California Governor Jerry Brown signed Assembly Bill 525 into law on October 11, 2015. The provisions of the law include many new requirements for franchisors:
- They must provide a written explanation when they terminate a franchise agreement.
- They must repurchase the franchisee’s assets (less depreciation) when they end a franchise agreement, though not if the franchisee ends the arrangement.
- They may only terminate franchisee agreements for “substantial” infractions of the agreement.
- They must allow franchisees 60 days to correct the infraction.
- Franchisees who lied when they acquired their franchise (about the net worth, for example), may have their franchise agreements terminated.

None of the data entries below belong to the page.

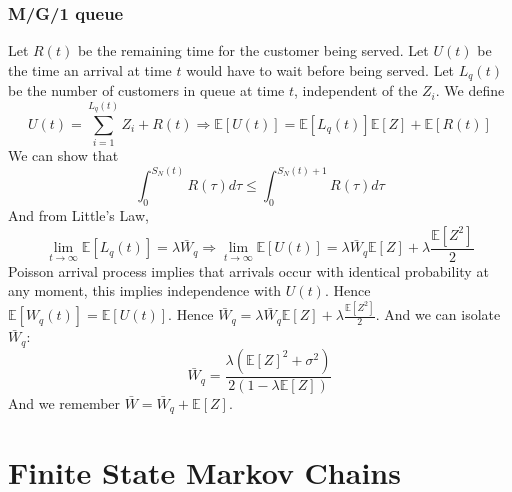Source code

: \documentclass[12pt, openany]{report}
\newcommand{\E}{\mathbb{E}}
\theoremstyle{definition}
\begin{document}
\subsection{M/G/1 queue}
Let $R(t)$ be the remaining time for the customer being served. Let $U(t)$ be the time an arrival at time $t$ would have to wait before being served. Let $L_q(t)$ be the number of customers in queue at time $t$, independent of the $Z_i$. We define 
\begin{equation}
	U(t)=\sum_{i=1}^{L_q(t)}Z_i + R(t) \Longrightarrow \E[U(t)]=\E[L_q(t)]\E[Z]+\E[R(t)]
\end{equation}
We can show that 
\begin{equation}
	\int_0^{S_N(t)} R(\tau)d\tau \le \int_0^{S_N(t)+1} R(\tau)d\tau
\end{equation}
And from Little's Law,
\begin{equation}
	\lim_{t\to \infty} \E[L_q(t)] = \lambda \bar W_q \Longrightarrow \lim_{t\to \infty} \E[U(t)] = \lambda \bar W_q \E[Z] + \lambda \frac{\E[Z^2]}{2} 
\end{equation}
Poisson arrival process implies that arrivals occur with identical probability at any moment, this implies independence with $U(t)$. Hence $\E[W_q(t)]=\E[U(t)]$. Hence $\bar W_q = \lambda \bar W_q\E[Z] + \lambda \frac{\E[Z^2]}{2}$. And we can isolate $\bar W_q$:
\begin{equation}
	\bar W_q = \frac{\lambda (\E[Z]^2+\sigma^2)}{2(1-\lambda \E[Z])}
\end{equation}
And we remember $\bar W = \bar W_q + \E[Z]$.\\
\chapter{Finite State Markov Chains}
\end{document}
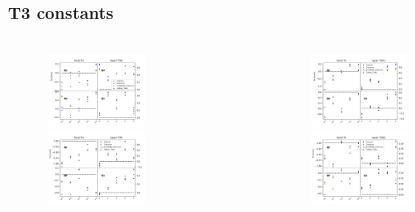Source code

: \documentclass[aspectratio=1610, 12pt]{beamer}
\begin{document}
\begin{frame}\frametitle{T3 constants}
  \begin{columns}
    \begin{column}[c]{0.5\textwidth}
      \begin{figure}
        \includegraphics[width=0.6\textwidth]{plots/compi/Tx/blue_red_comp_T3U_Tx.pdf}
        \includegraphics[width=0.6\textwidth]{plots/compi/Tx/blue_red_comp_T3V_Tx.pdf}
      \end{figure}
    \end{column}
    \begin{column}[c]{0.5\textwidth}
      \begin{figure}
        \includegraphics[width=0.6\textwidth]{plots/compi/Tx/blue_red_comp_T3X1_Tx.pdf}
        \includegraphics[width=0.6\textwidth]{plots/compi/Tx/blue_red_comp_T3X2_Tx.pdf}

\end{figure}
\end{column}
\end{columns}
\end{frame}
\end{document}
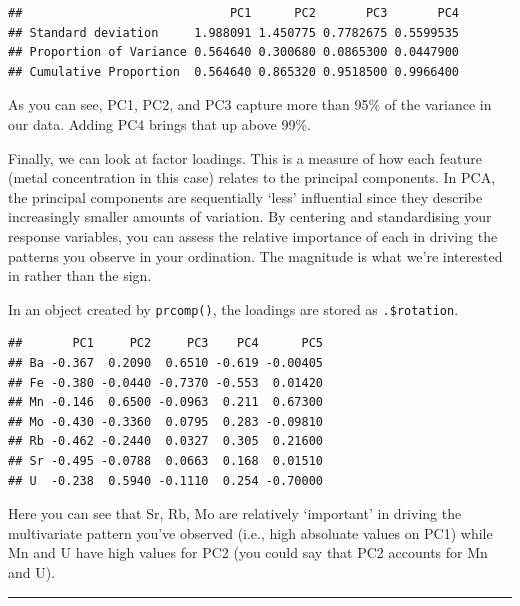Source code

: \documentclass[
  11pt,
  a4paper,
]{book}
\newenvironment{Shaded}{\begin{snugshade}}{\end{snugshade}}
\newcommand{\CommentTok}[1]{\textcolor[rgb]{0.56,0.35,0.01}{\textit{#1}}}
\newcommand{\DecValTok}[1]{\textcolor[rgb]{0.00,0.00,0.81}{#1}}
\newcommand{\FunctionTok}[1]{\textcolor[rgb]{0.00,0.00,0.00}{#1}}
\newcommand{\NormalTok}[1]{#1}
\newcommand{\SpecialCharTok}[1]{\textcolor[rgb]{0.00,0.00,0.00}{#1}}
\begin{document}
\begin{verbatim}
##                             PC1      PC2       PC3       PC4
## Standard deviation     1.988091 1.450775 0.7782675 0.5599535
## Proportion of Variance 0.564640 0.300680 0.0865300 0.0447900
## Cumulative Proportion  0.564640 0.865320 0.9518500 0.9966400
\end{verbatim}

As you can see, PC1, PC2, and PC3 capture more than 95\% of the variance in our data. Adding PC4 brings that up above 99\%.

Finally, we can look at factor loadings. This is a measure of how each feature (metal concentration in this case) relates to the principal components. In PCA, the principal components are sequentially `less' influential since they describe increasingly smaller amounts of variation. By centering and standardising your response variables, you can assess the relative importance of each in driving the patterns you observe in your ordination. The magnitude is what we're interested in rather than the sign.

In an object created by \texttt{prcomp()}, the loadings are stored as \texttt{.\$rotation}.

\begin{Shaded}
\end{Shaded}

\begin{verbatim}
##       PC1     PC2     PC3    PC4      PC5
## Ba -0.367  0.2090  0.6510 -0.619 -0.00405
## Fe -0.380 -0.0440 -0.7370 -0.553  0.01420
## Mn -0.146  0.6500 -0.0963  0.211  0.67300
## Mo -0.430 -0.3360  0.0795  0.283 -0.09810
## Rb -0.462 -0.2440  0.0327  0.305  0.21600
## Sr -0.495 -0.0788  0.0663  0.168  0.01510
## U  -0.238  0.5940 -0.1110  0.254 -0.70000
\end{verbatim}

Here you can see that Sr, Rb, Mo are relatively `important' in driving the multivariate pattern you've observed (i.e., high absoluate values on PC1) while Mn and U have high values for PC2 (you could say that PC2 accounts for Mn and U).

\begin{center}\rule{0.5\linewidth}{0.5pt}\end{center}
\end{document}

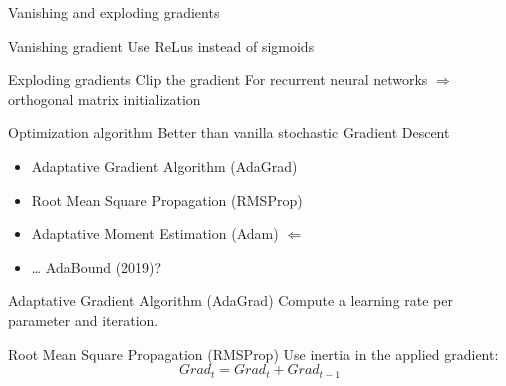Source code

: \begin{frame}{Vanishing and exploding gradients}
\end{frame}

\begin{frame}{Vanishing gradient}
  Use ReLus instead of sigmoids
  \vfill
\end{frame}

\begin{frame}{Exploding gradients}
  Clip the gradient
  For recurrent neural networks $\Rightarrow$ orthogonal matrix initialization
\end{frame}

\begin{frame}{Optimization algorithm}
  Better than vanilla stochastic Gradient Descent
  \begin{itemize}[<+(1)->]
    \item Adaptative Gradient Algorithm (AdaGrad)
    \item Root Mean Square Propagation (RMSProp)
    \item Adaptative Moment Estimation (Adam)    $\Leftarrow$
    \item … AdaBound (2019)?
  \end{itemize}
\end{frame}

\begin{frame}{Adaptative Gradient Algorithm (AdaGrad)}
  Compute a learning rate per parameter and iteration.
\end{frame}

\begin{frame}{Root Mean Square Propagation (RMSProp)}
  Use inertia in the applied gradient:
  $$
    Grad_t = Grad_t + Grad_{t-1}
  $$
\end{frame}
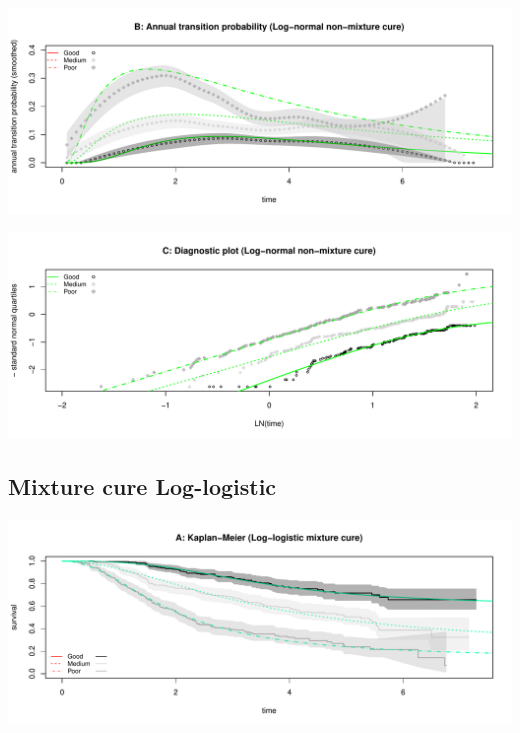 \documentclass[]{article}
\begin{document}
\begin{flushleft}\includegraphics[height=0.25\textheight]{Images/cure_lnorm_nmix-2} \end{flushleft}

\begin{flushleft}\includegraphics[height=0.25\textheight]{Images/cure_lnorm_nmix-3} \end{flushleft}

\newpage

\subsection{Mixture cure Log-logistic}\label{mixture-cure-log-logistic}

\begin{flushleft}\includegraphics[height=0.25\textheight]{Images/cure_llog_mix-1} \end{flushleft}
\end{document}
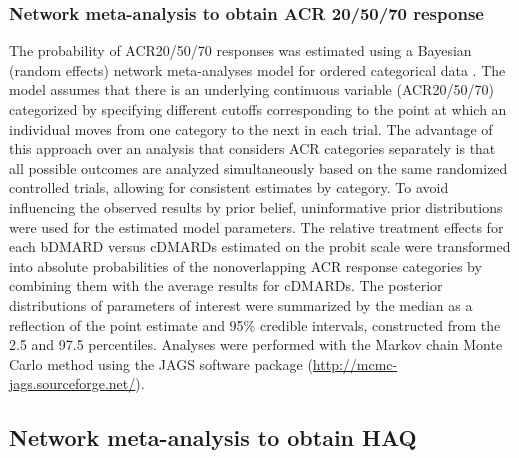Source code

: \documentclass[11pt,final,fleqn]{article}\usepackage[]{graphicx}\usepackage[]{color}
\theoremstyle{plain}
\begin{document}
\begin{appendices}
\subsubsection{Network meta-analysis to obtain ACR 20/50/70
response}\label{network-meta-analysis-to-obtain-acr-205070-response}

The probability of ACR20/50/70 responses was estimated using a Bayesian (random effects) network meta-analyses model for ordered categorical data \citep{dias2013evidence}. The model assumes that there is an underlying continuous variable (ACR20/50/70) categorized by specifying different cutoffs corresponding to the point at which an individual moves from one category to the next in each trial. The advantage of this approach over an analysis that considers ACR categories separately is that all possible outcomes are analyzed simultaneously based on the same randomized controlled trials, allowing for consistent estimates by category. To avoid influencing the observed results by prior belief, uninformative prior distributions were used for the estimated model parameters. The relative treatment effects for each bDMARD versus cDMARDs estimated on the probit scale were transformed into absolute probabilities of the nonoverlapping ACR response categories by combining them with the average results for cDMARDs. The posterior distributions of parameters of interest were summarized by the median as a reflection of the point estimate and 95\% credible intervals, constructed from the 2.5 and 97.5 percentiles. Analyses were performed with the Markov chain Monte Carlo method using the JAGS software package (\url{http://mcmc-jags.sourceforge.net/}).

\subsection{Network meta-analysis to obtain
HAQ}\label{network-meta-analysis-to-obtain-haq}

\end{appendices}


\end{document}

- Franchisors may end the agreement if franchisees declare bankruptcy or fail to make required payments, or if the franchisee abandons the franchise.
- They may also end the agreement if there is a danger to pubic health or safety from the franchise.
- Franchisors may also terminate the franchise agreement if the franchisee behaves in ways that may damage the reputation of the franchise, including being convicted of crimes related to the franchise.
- Franchisees may sell their franchise to any buyer who meets the franchisor’s stipulated qualifications.
- Franchisors may have first refusal of a franchise if the franchisee desires to sell it.
These requirements are expected to provide greater protection for franchisees who face the possibility of having their franchise agreements terminated. Some franchisees have claimed that their agreements were terminated because the franchisor wanted to take over their location or offer it to a mutli-unit franchisee. Others have claimed that their agreements were ended “on a whim.” The new law will prevent any terminations of this type.
At the same time, other franchisees have been worried that franchisees who were breaking the agreement would threaten the brand. If your cleaning franchise suffers from negative reactions to the same franchise in another town, you don’t want that location to continue its bad practices for another 60 days. The new law’s clause saying that a threat to the reputation of the franchise is grounds for termination offers protection to other franchisees.
Franchisors may be better protected in cases where a franchisee breaks labor laws or in some other way threatens the franchise.For the most part, however, this law is intended to limit what franchisors can do.
There are some very specific details in the new law — for example, a franchise can only stay closed for five days after an earthquake before they are judged to have abandoned their franchise — but the major provisions focus on the requirements and limitations for terminating franchise agreements.
In general, the new law will only apply to franchise agreements or renewals signed on or after January 1, 2016. In the case of franchise agreements which have no ending date, the new law may apply immediately.
Observers are guessing that franchisors will update their franchise agreements in light of the new law. If you’re investigating franchise business opportunities in California, this is certainly a time when you should consult a lawyer to be sure you completely understand your rights and responsibilities as a franchisee.